- Genre: Docuseries
- Directed by: Amy Rice
- Starring: Lindsay Lohan
- Country of origin: United States
- Original language: English
- No. of seasons: 1
- No. of episodes: 8

Production
- Executive producers: Craig Piligian; Johnny Gould; Nicholas Caprio;
- Camera setup: Multiple
- Running time: 42 minutes
- Production company: Pilgrim Films and Television

Original release
- Network: Oprah Winfrey Network
- Release: March 9 – April 20, 2014

= Lindsay (TV series) =

Lindsay is an American docuseries that documents actress Lindsay Lohan's rehabilitation recovery and work following a public period of struggles in her personal life and career. The series premiered on March 9, 2014, on the Oprah Winfrey Network, and concluded on April 20, 2014. Premiere ratings were described as "modest" and then dropped, while critical reception was mixed.

==Background and production==
In July 2013, an Oprah Winfrey Network spokesperson confirmed that Oprah Winfrey had reached a deal to do a one-on-one interview with Lohan for Oprah's Next Chapter, to be followed by an eight-episode series. The interview was Lohan's first interview post-rehab. Filming of Lindsay began in August 2013 in New York City. Network promotion described the series as an "honest, no-holds-barred account" of Lohan's life. It was directed by Amy Rice, who previously co-directed the 2009 HBO documentary By the People: The Election of Barack Obama.

==Reception==
The premiere had 693,000 viewers, described as "so-so" by The Hollywood Reporter and "modest" by Entertainment Weekly. It had the highest ratings of OWN's 2014 unscripted premieres, and with young women 18–34, ratings were up 231% from the previous year. In comparison, the 2013 interview with Lohan on Oprah's Next Chapter drew 892,000 viewers. By the second episode, ratings had dropped by 24% to 527,000 viewers, and with OWN's target demographic of women 25–54 years old, ratings dropped by 36%. The penultimate episode had 468,000 viewers and the two-hour finale ratings were down to 406,000.

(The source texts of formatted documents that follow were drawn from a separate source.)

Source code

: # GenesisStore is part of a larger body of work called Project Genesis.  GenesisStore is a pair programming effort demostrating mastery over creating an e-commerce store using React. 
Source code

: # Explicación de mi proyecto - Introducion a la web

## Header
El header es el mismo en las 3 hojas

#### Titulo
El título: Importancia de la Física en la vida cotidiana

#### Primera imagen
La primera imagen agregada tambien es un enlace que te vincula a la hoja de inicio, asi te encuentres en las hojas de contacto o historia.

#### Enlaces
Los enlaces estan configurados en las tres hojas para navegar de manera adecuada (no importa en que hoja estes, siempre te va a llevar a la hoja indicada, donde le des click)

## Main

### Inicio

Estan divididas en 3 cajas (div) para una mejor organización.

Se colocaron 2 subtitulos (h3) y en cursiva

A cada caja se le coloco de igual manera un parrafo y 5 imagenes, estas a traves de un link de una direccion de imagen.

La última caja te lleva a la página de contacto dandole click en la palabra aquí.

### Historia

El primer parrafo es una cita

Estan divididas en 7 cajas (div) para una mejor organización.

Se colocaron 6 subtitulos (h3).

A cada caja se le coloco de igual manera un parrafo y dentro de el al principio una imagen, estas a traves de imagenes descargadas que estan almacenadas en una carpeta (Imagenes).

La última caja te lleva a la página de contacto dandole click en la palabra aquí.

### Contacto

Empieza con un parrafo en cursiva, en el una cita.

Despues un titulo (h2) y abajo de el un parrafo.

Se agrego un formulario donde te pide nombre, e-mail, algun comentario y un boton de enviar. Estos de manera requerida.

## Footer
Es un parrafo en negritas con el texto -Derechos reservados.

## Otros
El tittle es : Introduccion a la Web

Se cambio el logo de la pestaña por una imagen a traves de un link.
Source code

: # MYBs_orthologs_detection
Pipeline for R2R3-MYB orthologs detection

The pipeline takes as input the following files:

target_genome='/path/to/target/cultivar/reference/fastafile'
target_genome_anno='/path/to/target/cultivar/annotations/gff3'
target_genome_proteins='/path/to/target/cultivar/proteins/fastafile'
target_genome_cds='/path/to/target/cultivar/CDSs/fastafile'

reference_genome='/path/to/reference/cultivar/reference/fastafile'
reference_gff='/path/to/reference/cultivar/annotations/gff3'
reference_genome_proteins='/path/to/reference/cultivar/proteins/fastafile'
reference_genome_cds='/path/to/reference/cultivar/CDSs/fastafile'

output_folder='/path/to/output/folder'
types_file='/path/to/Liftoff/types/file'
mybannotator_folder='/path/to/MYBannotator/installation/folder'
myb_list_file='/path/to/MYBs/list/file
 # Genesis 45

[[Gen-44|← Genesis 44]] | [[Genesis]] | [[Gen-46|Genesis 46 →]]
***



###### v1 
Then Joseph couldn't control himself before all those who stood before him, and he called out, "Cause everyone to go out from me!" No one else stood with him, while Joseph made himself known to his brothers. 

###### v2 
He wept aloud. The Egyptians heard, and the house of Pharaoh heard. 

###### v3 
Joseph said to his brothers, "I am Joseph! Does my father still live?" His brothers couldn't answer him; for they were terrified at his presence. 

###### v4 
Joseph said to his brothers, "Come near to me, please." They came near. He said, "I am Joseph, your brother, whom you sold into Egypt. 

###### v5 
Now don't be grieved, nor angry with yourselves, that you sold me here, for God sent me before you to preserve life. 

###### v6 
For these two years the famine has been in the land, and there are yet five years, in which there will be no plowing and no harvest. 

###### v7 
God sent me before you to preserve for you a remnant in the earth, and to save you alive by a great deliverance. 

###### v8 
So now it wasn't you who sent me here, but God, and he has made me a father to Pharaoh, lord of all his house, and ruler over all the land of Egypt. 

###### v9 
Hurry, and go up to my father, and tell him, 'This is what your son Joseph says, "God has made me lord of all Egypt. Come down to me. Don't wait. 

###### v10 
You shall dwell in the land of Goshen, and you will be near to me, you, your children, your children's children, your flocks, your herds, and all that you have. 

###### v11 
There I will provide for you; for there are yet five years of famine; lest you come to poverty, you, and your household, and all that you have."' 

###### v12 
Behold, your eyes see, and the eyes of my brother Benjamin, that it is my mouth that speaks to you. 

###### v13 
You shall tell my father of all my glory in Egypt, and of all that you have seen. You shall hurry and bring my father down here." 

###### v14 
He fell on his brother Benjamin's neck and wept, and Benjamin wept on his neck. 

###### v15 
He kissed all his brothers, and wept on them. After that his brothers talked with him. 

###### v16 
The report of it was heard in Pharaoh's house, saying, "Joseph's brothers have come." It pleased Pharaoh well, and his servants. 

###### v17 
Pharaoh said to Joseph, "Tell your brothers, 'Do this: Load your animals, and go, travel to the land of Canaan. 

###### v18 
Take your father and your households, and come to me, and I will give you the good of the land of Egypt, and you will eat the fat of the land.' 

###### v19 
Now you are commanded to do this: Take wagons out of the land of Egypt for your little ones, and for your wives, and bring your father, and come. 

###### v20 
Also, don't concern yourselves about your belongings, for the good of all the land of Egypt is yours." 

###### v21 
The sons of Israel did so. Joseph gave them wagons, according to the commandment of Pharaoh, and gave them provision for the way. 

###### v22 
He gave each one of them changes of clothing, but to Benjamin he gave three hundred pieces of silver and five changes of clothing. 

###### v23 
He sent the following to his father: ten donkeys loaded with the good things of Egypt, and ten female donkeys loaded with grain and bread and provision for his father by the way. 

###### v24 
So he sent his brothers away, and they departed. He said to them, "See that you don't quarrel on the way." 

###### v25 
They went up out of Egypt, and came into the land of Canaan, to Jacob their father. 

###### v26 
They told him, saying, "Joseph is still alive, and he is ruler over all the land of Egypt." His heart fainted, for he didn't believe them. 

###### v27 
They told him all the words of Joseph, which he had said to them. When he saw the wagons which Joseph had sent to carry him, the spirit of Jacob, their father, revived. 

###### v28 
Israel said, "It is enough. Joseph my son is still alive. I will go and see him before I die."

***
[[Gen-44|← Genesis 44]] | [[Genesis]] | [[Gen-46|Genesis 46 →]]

David Hinckley of New York Daily News said the first episode was "surprisingly routine" adding "it's unlikely she could do anything in front of Oprah's cameras that would slam into or clear the bar she has set in the past." Brian Lowry of Variety described the first episode as boring, and said that OWN and Lohan were "using each other" adding that "'Lindsay' says far more about OWN than it does about Lohan." Liz Smith found the series "compelling" and "usually painful to watch", and she also said that "[Lohan], clearly, had no part in the editing." Daniel D'Addario of Salon called the series "an unmitigated disaster" and "a strange clash of dueling brands" and criticized the way the network handled the disclosure of Lohan's miscarriage.

==Episodes==

| No. | Title | Original release date | U.S. viewers (millions) |
| 1 | "Part One" | March 9, 2014 | 0.69 |
Lohan moves to New York after her sixth stay in rehab to work on rebuilding her career while staying sober.
| 2 | "Part Two" | March 16, 2014 | 0.53 |
Lohan struggles to move into her apartment, is forced to deal with her mother's recent DUI and has a heated encounter with her father Michael Lohan.
| 3 | "Part Three" | March 23, 2014 | 0.59 |
Oprah Winfrey travels to Lohan's mother's Long Island home after Lohan refuses to let cameras film and her assistant threatens to quit.
| 4 | "Part Four" | March 30, 2014 | N/A |
After visiting with Winfrey, Lohan does a skit with Jimmy Fallon in an attempt to rebuild her career, and she finds herself in charge of her own sobriety when her coach returns to Los Angeles.
| 5 | "Part Five" | April 6, 2014 | 0.39 |
The rest of Lohan's belongings arrive at her apartment, and her life coach questions her sobriety.
| 6 | "Part Six" | April 13, 2014 | 0.47 |
Lohan deals with the public scrutiny after affiliating herself with a Halloween party. Later, tardiness gets her into trouble at a photo shoot. Dina Lohan needs Lohan to sit down for an interview regarding her mother's autobiography.
| 7 | "Part Seven" | April 20, 2014 | 0.39 |
Lohan introduces Miley Cyrus at the Jingle Ball, and later begins working on her latest role.
| 8 | "Part Eight" | April 20, 2014 | 0.43 |
Lohan continues to work on her business ventures in New York. She reveals she had a miscarriage which interrupted filming of the series.